Les gens vous parlent naturellement lorsqu’ils se sentent écoutés, ils vous confient parfois des choses qu’ils ne diraient pas à leur femme, leurs enfants, vous racontent leur histoire, même banale. Tout le monde a quelque chose à dire sur son pays, sa vie, la politique. Il suffit de poser des questions, de préférence le coude sur le comptoir, s’intéresser aux gens dans leur diversité, avec leur bêtise et leur tendresse. Tous ont des anecdotes étonnantes, des informations de première main que je relie à mon livre.

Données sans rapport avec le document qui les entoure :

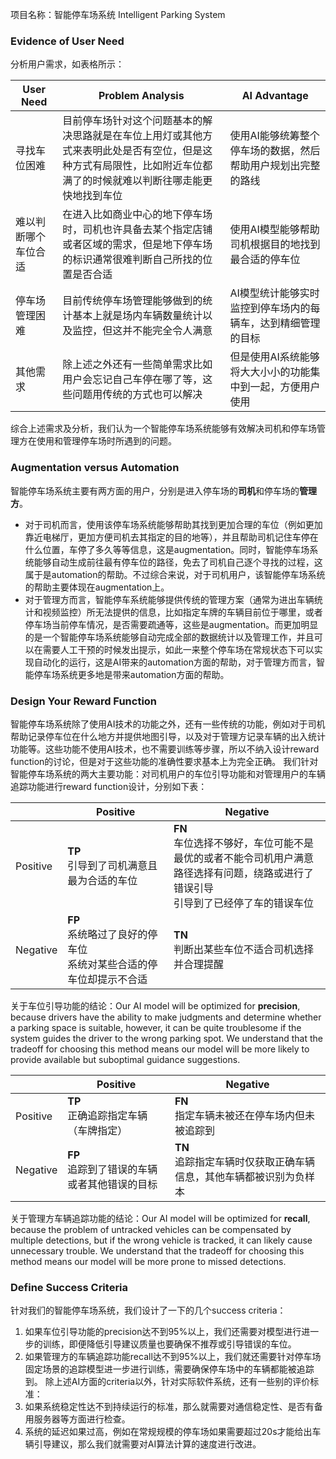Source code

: 项目名称：智能停车场系统 Intelligent Parking System
### Evidence of User Need
分析用户需求，如表格所示：

| User Need            | Problem Analysis                                                                                                                                                   | AI Advantage                                                 |
| -------------------- | ------------------------------------------------------------------------------------------------------------------------------------------------------------------ | ------------------------------------------------------------ |
| 寻找车位困难         | 目前停车场针对这个问题基本的解决思路就是在车位上用灯或其他方式来表明此处是否有空位，但是这种方式有局限性，比如附近车位都满了的时候就难以判断往哪走能更快地找到车位 | 使用AI能够统筹整个停车场的数据，然后帮助用户规划出完整的路线 |
| 难以判断哪个车位合适 | 在进入比如商业中心的地下停车场时，司机也许具备去某个指定店铺或者区域的需求，但是地下停车场的标识通常很难判断自己所找的位置是否合适                                 | 使用AI模型能够帮助司机根据目的地找到最合适的停车位           |
| 停车场管理困难       | 目前传统停车场管理能够做到的统计基本上就是场内车辆数量统计以及监控，但这并不能完全令人满意                                                                         | AI模型统计能够实时监控到停车场内的每辆车，达到精细管理的目标 |
| 其他需求             | 除上述之外还有一些简单需求比如用户会忘记自己车停在哪了等，这些问题用传统的方式也可以解决                                                                           | 但是使用AI系统能够将大大小小的功能集中到一起，方便用户使用   | 
综合上述需求及分析，我们认为一个智能停车场系统能够有效解决司机和停车场管理方在使用和管理停车场时所遇到的问题。
### Augmentation versus Automation
智能停车场系统主要有两方面的用户，分别是进入停车场的**司机**和停车场的**管理方**。
- 对于司机而言，使用该停车场系统能够帮助其找到更加合理的车位（例如更加靠近电梯厅，更加方便司机去其指定的目的地等），并且帮助司机记住车停在什么位置，车停了多久等等信息，这是augmentation。同时，智能停车场系统能够自动生成前往最有停车位的路径，免去了司机自己逐个寻找的过程，这属于是automation的帮助。不过综合来说，对于司机用户，该智能停车场系统的帮助主要体现在augmentation上。
- 对于管理方而言，智能停车系统能够提供传统的管理方案（通常为进出车辆统计和视频监控）所无法提供的信息，比如指定车牌的车辆目前位于哪里，或者停车场当前停车情况，是否需要疏通等，这些是augmentation。而更加明显的是一个智能停车场系统能够自动完成全部的数据统计以及管理工作，并且可以在需要人工干预的时候发出提示，如此一来整个停车场在常规状态下可以实现自动化的运行，这是AI带来的automation方面的帮助，对于管理方而言，智能停车场系统更多地是带来automation方面的帮助。
### Design Your Reward Function
智能停车场系统除了使用AI技术的功能之外，还有一些传统的功能，例如对于司机帮助记录停车位在什么地方并提供地图引导，以及对于管理方记录车辆的出入统计功能等。这些功能不使用AI技术，也不需要训练等步骤，所以不纳入设计reward function的讨论，但是对于这些功能的准确性要求基本上为完全正确。
我们针对智能停车场系统的两大主要功能：对司机用户的车位引导功能和对管理用户的车辆追踪功能进行reward function设计，分别如下表：

|          |                                   Positive                                   |                                                                      Negative                                                                       |
| -------- |----------------------------------------------------------------------------|---------------------------------------------------------------------------------------------------------------------------------------------------|
| Positive |                **TP** <br/> 引导到了司机满意且最为合适的车位                 | **FN** <br/> 车位选择不够好，车位可能不是最优的或者不能令司机用户满意 <br/> 路径选择有问题，绕路或进行了错误引导 <br/> 引导到了已经停了车的错误车位 |
| Negative | **FP** <br/> 系统略过了良好的停车位 <br/> 系统对某些合适的停车位却提示不合适 |                                                   **TN** <br/> 判断出某些车位不适合司机选择并合理提醒                                                   | 
关于车位引导功能的结论：Our AI model will be optimized for **precision**, because drivers have the ability to make judgments and determine whether a parking space is suitable, however, it can be quite troublesome if the system guides the driver to the wrong parking spot. We understand that the tradeoff for choosing this method means our model will be more likely to provide available but suboptimal guidance suggestions.

|          | Positive                                      | Negative                                      |
| -------- | --------------------------------------------- | --------------------------------------------- |
| Positive | **TP** <br/> 正确追踪指定车辆（车牌指定）         | **FN** <br/> 指定车辆未被还在停车场内但未被追踪到 |
| Negative | **FP** <br/> 追踪到了错误的车辆或者其他错误的目标 | **TN** <br/> 追踪指定车辆时仅获取正确车辆信息，其他车辆都被识别为负样本                                              |
关于管理方车辆追踪功能的结论：Our AI model will be optimized for **recall**, because the problem of untracked vehicles can be compensated by multiple detections, but if the wrong vehicle is tracked, it can likely cause unnecessary trouble. We understand that the tradeoff for choosing this method means our model will be more prone to missed detections.
### Define Success Criteria
针对我们的智能停车场系统，我们设计了一下的几个success criteria：
1. 如果车位引导功能的precision达不到95%以上，我们还需要对模型进行进一步的训练，即便降低引导建议质量也要确保不推荐或引导错误的车位。
2. 如果管理方的车辆追踪功能recall达不到95%以上，我们就还需要针对停车场固定场景的追踪模型进一步进行训练，需要确保停车场中的车辆都能被追踪到。
除上述AI方面的criteria以外，针对实际软件系统，还有一些别的评价标准：
1. 如果系统稳定性达不到持续运行的标准，那么就需要对通信稳定性、是否有备用服务器等方面进行检查。
2. 系统的延迟如果过高，例如在常规规模的停车场如果需要超过20s才能给出车辆引导建议，那么我们就需要对AI算法计算的速度进行改进。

Lors de la visite d’un parc namibien, le maître des lieux me montra des photos des morsures d’une araignée spécialement venimeuse qui vivait dans les environs, une plaie purulente et visiblement douloureuse, aussitôt susceptible de gâcher la mort d’un des salopards qui nourrissent mes intrigues. La question du pardon et de la vengeance traverse tout le livre : cette araignée allait la symboliser…
Je n’intellectualise pas beaucoup ce que je fais ou vis. En voyage, je prévois un minimum de choses — des contacts à rencontrer, des lieux qui fixeront les étapes du périple — et attends de voir ce qui arrive. Nous sommes ce qui arrive. Au fond c’est de cela qu’il s’agit. Le « personnage » de l’araignée n’aurait jamais vu le jour si le gardien du parc ne m’avait pas parlé de celles qui peuplent le désert. On peut ficeler une intrigue, apprendre dans des livres ou en suivant des cours spécialisés comment tirer un récit au cordeau, mais il est susceptible d’exploser à la vue d’une simple araignée…
C’est elle qui m’a donné l’ultime ressort de Zulu.
De même, nous faisions le plein dans une station-service perdue au milieu du désert quand une jeune femme namibienne vêtue de lambeaux qui mendiait devant les pompes se présenta à nous, son bébé rachitique, comme mort, dans les bras ; j’imaginai Epkeen croisant cette mère dans la même station-service, femme khoïkhoï devenue folle après que des babouins avaient volé son bébé — la pauvre bercerait une poupée de chiffons à la place de son enfant, demandant à Epkeen s’il avait vu son petit, quelque part… Non, il ne fait pas toujours bon être dans ma tête.
Ni dans celle de la Bête.
La dagga sud-africaine fumée depuis des lustres, mon ami borgne se tenait encore malgré le manque qui le taraudait. Je l’observais avec amusement. Son comportement sur des terres aussi inhospitalières pouvait s’assimiler à de l’inconséquence (marchant en plein soleil à l’assaut de la plus haute dune du monde, ascension estimée à une heure quinze, en plus des deux kilomètres de piste pour l’atteindre, la Bête allait partir les mains dans les poches de son short, sans eau ni chapeau), voire à de l’inconscience (alors qu’il jetait des gros cailloux dans le gué que nous devions passer pour en estimer le fond, une bande de babouins rappliqua en montrant les crocs, et la Bête prit une branche pour les chasser, ces connards).
Nous achevions notre dernière bouteille de vin sur la terrasse de notre lodge, quand je proposai à la Bête de marcher un peu dans le noir et de s’allonger pour admirer la Voie lactée. Le borgne n’y voyant à moitié rien, je le laissai à son fond de pinard et marchai pieds nus sur le sable. Il était doux et tiède comme l’air de la nuit. Je m’allongeai cinquante mètres plus loin, au pied d’un arbre mort, sur le sol de ce désert qui me parlait tant. Un silence nu passa sur moi, bras écartés face au ciel étoilé, essaims vaporeux, têtes d’épingle ou machines filantes à travers l’infini nocturne. En osmose avec les éléments, je passais des minutes lumineuses, bleu pétrole saupoudré de poussières cosmiques, quand un battement puissant et répétitif fendit le silence : les ailes d’un grand hibou blanc.